Introduction to Time Series Analysis in Machine learning
Time series is kind of a problem that every Data Scientist/ML Engineer will encounter in the span of their careers, more often than they think. So, it’s an important concept to understand in-out.
When we apply machine learning algorithms on time-series data and want to make predictions for the future Date-Time values, for e.g. predicting total sales for February given data for the previous 5 years, or predicting the weather for a certain day given weather data of several years. These predictions on time-series data are called forecasting. This contrasts with what we deal with when working on static data.
Seasonality:
popular techniques for time series analysis are as follows
ARIMA:
ARIMA stands for Autoregressive Integrated Moving Average models. Univariate (single vector) ARIMA is a forecasting technique that projects the future values of a series based entirely on its own inertia. Its main application is in the area of short term forecasting requiring at least 40 historical data points. It works best when your data exhibits a stable or consistent pattern over time with a minimum amount of outliers. Sometimes called Box-Jenkins (after the original authors), ARIMA is usually superior to exponential smoothing techniques when the data is reasonably long and the correlation between past observations is stable.
Basic Concepts:
The first step in applying ARIMA methodology is to check for stationarity. "Stationarity" implies that the series remains at a fairly constant level over time. If a trend exists, as in most economic or business applications, then your data is NOT stationary. The data should also show a constant variance in its fluctuations over time. This is easily seen with a series that is heavily seasonal and growing at a faster rate. In such a case, the ups and downs in the seasonality will become more dramatic over time. Without these stationarity conditions being met, many of the calculations associated with the process cannot be computed.
Differencing:
If a graphical plot of the data indicates nonstationarity, then you should "difference" the series. Differencing is an excellent way of transforming a nonstationary series to a stationary one. This is done by subtracting the observation in the current period from the previous one. If this transformation is done only once to a series, you say that the data has been "first differenced". This process essentially eliminates the trend if your series is growing at a fairly constant rate. If it is growing at an increasing rate, you can apply the same procedure and difference the data again. Your data would then be "second differenced".
Autocorrelations:
"Autocorrelations" are numerical values that indicate how a data series is related to itself over time. More precisely, it measures how strongly data values at a specified number of periods apart are correlated to each other over time. The number of periods apart is usually called the "lag". For example, an autocorrelation at lag 1 measures how values 1 period apart are correlated to one another throughout the series. An autocorrelation at lag 2 measures how the data two periods apart are correlated throughout the series. Autocorrelations may range from +1 to -1. A value close to +1 indicates a high positive correlation while a value close to -1 implies a high negative correlation. These measures are most often evaluated through graphical plots called "correlagrams". A correlagram plots the auto- correlation values for a given series at different lags. This is referred to as the "autocorrelation function" and is very important in the ARIMA method.
Autoregressive Models:
ARIMA methodology attempts to describe the movements in a stationary time series as a function of what are called "autoregressive and moving average" parameters. These are referred to as AR parameters (autoregessive) and MA parameters (moving averages). An AR model with only 1 parameter may be written as...
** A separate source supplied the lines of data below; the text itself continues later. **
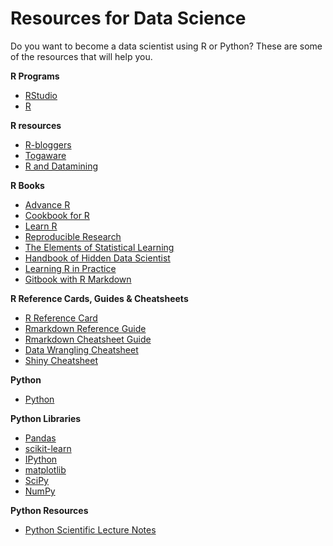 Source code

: Resources for Data Science
================

Do you want to become a data scientist using R or Python? These are some of the resources that will help you.

**R Programs**

- [RStudio](www.rstudio.com)
- [R](www.r-project.org)

**R resources**

- [R-bloggers](http://www.r-bloggers.com)
- [Togaware](http://onepager.togaware.com)
- [R and Datamining](http://www.rdatamining.com/)

**R Books**

- [Advance R](http://adv-r.had.co.nz/)
- [Cookbook for R](http://www.cookbook-r.com/)
- [Learn R](http://renkun.me/learnR)
- [Reproducible Research](http://christophergandrud.github.io/RepResR-RStudio/)
- [The Elements of 
Statistical Learning](http://statweb.stanford.edu/~tibs/ElemStatLearn/)
- [Handbook of Hidden Data Scientist](http://ondrej-kvasnovsky.gitbooks.io/handbook-of-hidden-data-scientist/content/index.html)
- [Learning R in Practice](http://jiayiliu.gitbooks.io/learning-r-in-practice/content/index.html)
- [Gitbook with R Markdown](http://jbryer.gitbooks.io/rgitbook/content/index.html)

**R Reference Cards, Guides & Cheatsheets**

- [R Reference Card](http://cran.r-project.org/doc/contrib/Short-refcard.pdf)
- [Rmarkdown Reference Guide](http://www.rstudio.com/wp-content/uploads/2015/01/rmarkdown-reference.pdf)
- [Rmarkdown Cheatsheet Guide](http://www.rstudio.com/wp-content/uploads/2015/01/rmarkdown-cheatsheet.pdf)
- [Data Wrangling Cheatsheet](http://www.rstudio.com/wp-content/uploads/2015/01/data-wrangling-cheatsheet.pdf)
- [Shiny Cheatsheet](http://www.rstudio.com/wp-content/uploads/2015/01/shiny-cheatsheet.pdf)

**Python**

- [Python](https://www.python.org)

**Python Libraries**

- [Pandas](http://pandas.pydata.org/)
- [scikit-learn](http://scikit-learn.org)
- [IPython](http://ipython.org)
- [matplotlib](http://matplotlib.org)
- [SciPy](http://www.scipy.org)
- [NumPy](http://www.numpy.org)

**Python Resources**

- [Python Scientific Lecture Notes](http://scipy-lectures.github.io/index.html)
X(t) = A(1) * X(t-1) + E(t)
where X(t) = time series under investigation
A(1) = the autoregressive parameter of order 1
X(t-1) = the time series lagged 1 period
E(t) = the error term of the model
This simply means that any given value X(t) can be explained by some function of its previous value, X(t-1), plus some unexplainable random error, E(t). If the estimated value of A(1) was .30, then the current value of the series would be related to 30% of its value 1 period ago. Of course, the series could be related to more than just one past value. For example,
X(t) = A(1) X(t-1) + A(2) X(t-2) + E(t)
This indicates that the current value of the series is a combination of the two immediately preceding values, X(t-1) and X(t-2), plus some random error E(t). Our model is now an autoregressive model of order 2.
Moving Average Models:
A second type of Box-Jenkins model is called a "moving average" model. Although these models look very similar to the AR model, the concept behind them is quite different. Moving average parameters relate what happens in period t only to the random errors that occurred in past time periods, i.e. E(t-1), E(t-2), etc. rather than to X(t-1), X(t-2), (Xt-3) as in the autoregressive approaches. A moving average model with one MA term may be written as follows...
X(t) = -B(1) * E(t-1) + E(t)
The term B(1) is called an MA of order 1. The negative sign in front of the parameter is used for convention only and is usually printed out auto- matically by most computer programs. The above model simply says that any given value of X(t) is directly related only to the random error in the previous period, E(t-1), and to the current error term, E(t). As in the case of autoregressive models, the moving average models can be extended to higher order structures covering different combinations and moving average lengths.